К вечеру снег повалил хлопьями. Белой шубой укрыл московские улицы, высокие крыши затейливых теремов, купола-луковицы восточных церквушек, нежные белоствольные берёзы в бесчисленных московских садах. Москва приукрасилась. Снег ей был к лицу. Даже почернелые срубы посадских людишек похорошели – накрылись пушистыми белыми шапками. А снег валил и валил – бесшумный, мягкий, заглушая редкие шаги запоздалого прохожего да скрип саней. Неслышно плыли к небу дымки из труб. В бревенчатых избах (брёвна-то в три обхвата, заповедные) жарко, сухо – пусть себе за окошком трещит жестокий мороз.

– Тихо-то как, о Господи! – Роман зевнул, перекрестил рот. Вряд ли кто сейчас узнал бы в этом московском обывателе бывшего блестящего полковника. После погони за царевичем, когда поразила его залётная пулька в альпийском лесу, левая рука до сих пор плохо слушалась, поскольку в то же плечо попала и ещё одна пулька под Гренгамом и, как сказал доктор-немец, был поражён некий нерв. Но особливо жестокую рану получил он в сече с горцами. Задето было лёгкое, и Роман стал харкать кровью. Так что сразу после Персидского похода получил он полный абшид и жил тихо-мирно на пенсионе, составлявшем половинное жалованье.

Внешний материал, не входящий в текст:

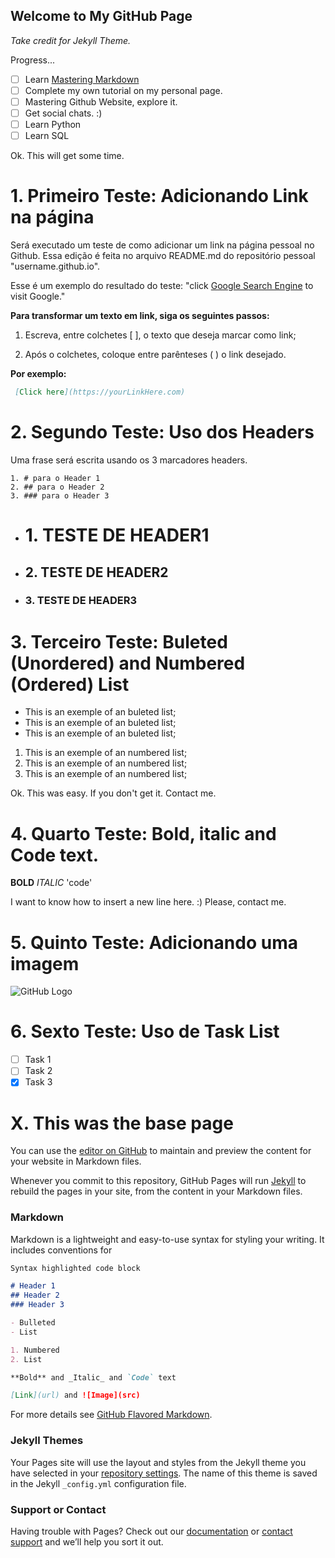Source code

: ## Welcome to My GitHub Page
_Take credit for Jekyll Theme._

Progress...
- [ ]  Learn [Mastering Markdown](https://guides.github.com/features/mastering-markdown/)
- [ ]  Complete my own tutorial on my personal page.
- [ ]  Mastering Github Website, explore it.
- [ ]  Get social chats. :)
- [ ]  Learn Python
- [ ]  Learn SQL

Ok. This will get some time.

# 1. Primeiro Teste: Adicionando Link na página

Será executado um teste de como adicionar um link na página pessoal no Github. Essa edição é feita no arquivo README.md do repositório pessoal "username.github.io".

Esse é um exemplo do resultado do teste: "click [Google Search Engine](https://www.google.com/) to visit Google."

**Para transformar um texto em link, siga os seguintes passos:**

 1. Escreva, entre colchetes \[ ], o texto que deseja marcar como link;

 2. Após o colchetes, coloque entre parênteses \( ) o link desejado.


**Por exemplo:**

```markdown
 [Click here](https://yourLinkHere.com)
```

# 2. Segundo Teste: Uso dos Headers

Uma frase será escrita usando os 3 marcadores headers.

```
1. # para o Header 1
2. ## para o Header 2
3. ### para o Header 3
```

- # 1. TESTE DE HEADER1
- ## 2. TESTE DE HEADER2
- ### 3. TESTE DE HEADER3

# 3. Terceiro Teste: Buleted (Unordered) and Numbered (Ordered) List

- This is an exemple of an buleted list;
- This is an exemple of an buleted list;
- This is an exemple of an buleted list;

1. This is an exemple of an numbered list;
2. This is an exemple of an numbered list;
3. This is an exemple of an numbered list;

Ok. This was easy. If you don't get it. Contact me.

# 4. Quarto Teste: Bold, italic and Code text.

**BOLD**
_ITALIC_
'code'

I want to know how to insert a new line here. :)
Please, contact me.

# 5. Quinto Teste: Adicionando uma imagem

![GitHub Logo](https://cdn0.tnwcdn.com/wp-content/blogs.dir/1/files/2018/03/GitHub-brave-hed-796x418.jpg)

# 6. Sexto Teste: Uso de Task List

- [ ] Task 1
- [ ] Task 2
- [x] Task 3

# X. This was the base page

You can use the [editor on GitHub](https://github.com/alvaro-costa/alvaro-costa.github.io/edit/master/README.md) to maintain and preview the content for your website in Markdown files.

Whenever you commit to this repository, GitHub Pages will run [Jekyll](https://jekyllrb.com/) to rebuild the pages in your site, from the content in your Markdown files.

### Markdown

Markdown is a lightweight and easy-to-use syntax for styling your writing. It includes conventions for

```markdown
Syntax highlighted code block

# Header 1
## Header 2
### Header 3

- Bulleted
- List

1. Numbered
2. List

**Bold** and _Italic_ and `Code` text

[Link](url) and ![Image](src)
```

For more details see [GitHub Flavored Markdown](https://guides.github.com/features/mastering-markdown/).

### Jekyll Themes

Your Pages site will use the layout and styles from the Jekyll theme you have selected in your [repository settings](https://github.com/alvaro-costa/alvaro-costa.github.io/settings). The name of this theme is saved in the Jekyll `_config.yml` configuration file.

### Support or Contact

Having trouble with Pages? Check out our [documentation](https://help.github.com/categories/github-pages-basics/) or [contact support](https://github.com/contact) and we’ll help you sort it out.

Всего и заработал на государевой службе – далёкий хутор под Полтавой. Роман съездил в те края раз-другой, но толку от него было мало, потому как с землицей он никогда не возился, и управлять тем хозяйством он поручил племяннику по первой своей покойной жене Марийке. Пробовал было помогать Дуняше в её делах по солеварне под Старой Руссой и рыбном промысле, но жена – настоящая купчиха – управлялась с засолкой и продажей рыбки в Петербург куда лучше отставного господина полковника. Вот и сейчас она была по делам в Новгороде и детишек с собой прихватила. А господин отставной полковник засел на отцовском подворье в Москве и мог жить барином. Но скучно было Роману – привык он как истый петровский новик к непрестанному делу! И вот неожиданно для самого себя потянуло его к краскам. Ведь, как и старший братец Никита, прошёл он по юности через дедушкину науку и обучен был ремеслу богомаза. Но много после того Роман поколесил по Европе, много видел чудных картин и не хуже братца понимал, что искусство сие – не ремесло, что окроме навыков здесь и наука нужна. Через братца достал он книги по живописному мастерству, накупил холсты и краски и превратил старый отцовский дом в мастерскую. Писать начал сперва родных, и вот, напротив святого угла, где висели иконы дедушкиного письма, красовалась Дуняшина парсуна, а на другой половине избы, в детской комнатке Алёши, висел уже портрет мальчонки. Причём ежели Дуню он писал по старине, строго, без всякой живости (оттого и была парсуна), зато Алёшка вышел как живой, весь в движении, и даже братец Никита, когда был проездом в Москве, портрет сей одобрил.

– Крепка в нас, Ромка, дедушкина закваска, ох крепка! – рассмеялся тогда братец, и Роману та похвала была приятна, потому как братец – знатный живописец, персонных дел мастер.

И вот в свои сорок лет Роман снова сел за учение. Внимательно листал он тем вечером толстенную книгу с затейливыми готическими буквами. По-немецки-то он говорил свободно, а читал с трудом. Едва-едва переводил: «И подошёл Зевес, оборотись в быка, к девице Европе, и по своей воле уселась девица на спину чудного зверя, и поплыл к ней бык-Зевес в океан-море». Дивная и чем-то знакомая сказка про похищение Европы. И вдруг явилось: а ведь это наш великий государь, как тот сказочный бог Зевес, похитил европейские науки и искусства и доставил их в бескрайнюю Россию.